I'd like to propose a vote on having hdfs-630 committed to 0.21 (Its already
been committed to TRUNK).
hdfs-630 adds having the dfsclient pass the namenode the name of datanodes
its determined dead because it got a failed connection when it tried to
contact it, etc. This is useful in the interval between datanode dying and
namenode timing out its lease. Without this fix, the namenode can often
give out the dead datanode as a host for a block. If the cluster is small,
less than 5 or 6 nodes, then its very likely namenode will give out the dead
datanode as a block host.
Small clusters are common in hbase, especially when folks are starting out
or evaluating hbase. They'll start with three or four nodes carrying both
datanodes+hbase regionservers.
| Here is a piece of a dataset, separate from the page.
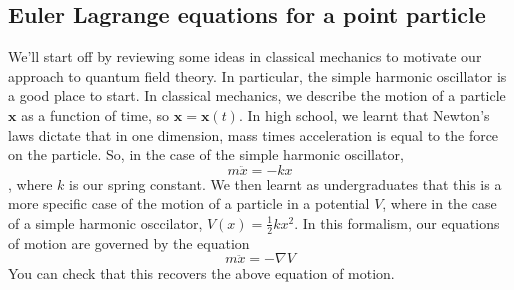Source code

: \subsection {Euler Lagrange equations for a point particle}  
We'll start off by reviewing some ideas in classical mechanics to motivate our approach to quantum field theory. In particular, the simple harmonic oscillator is a good place to start. In classical mechanics, we describe the motion of a particle $ \mathbf{x}  $ as a function of time, so $\mathbf{x} = \mathbf{x}( t ) $. In high school, we learnt that Newton's laws dictate that in one dimension, mass times acceleration is equal to the force on the particle. So, in the case of the simple harmonic oscillator, \[ m \ddot{x} = - k x \], where $k$ is our spring constant. We then learnt as undergraduates that this is a more specific case of the motion of a particle in a potential $V$, where in the case of a simple harmonic osccilator, $V (x) = \frac{1}{2} k x^2 $. In this formalism, our equations of motion are governed by the equation \[ m \ddot{x} = - \nabla V \] You can check that this recovers the above equation of motion.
They'll experiment killing one of the slaves
-- datanodes and regionserver -- and watch what happens. What follows is a
struggling dfsclient trying to create replicas where one of the datanodes
passed us by the namenode is dead. DFSClient will fail and then go back to
the namenode again, etc. (See
https://issues.apache.org/jira/browse/HBASE-1876 for more detailed
blow-by-blow). HBase operation will be held up during this time and
eventually a regionserver will shut itself down to protect itself against
dataloss if we can't successfully write HDFS.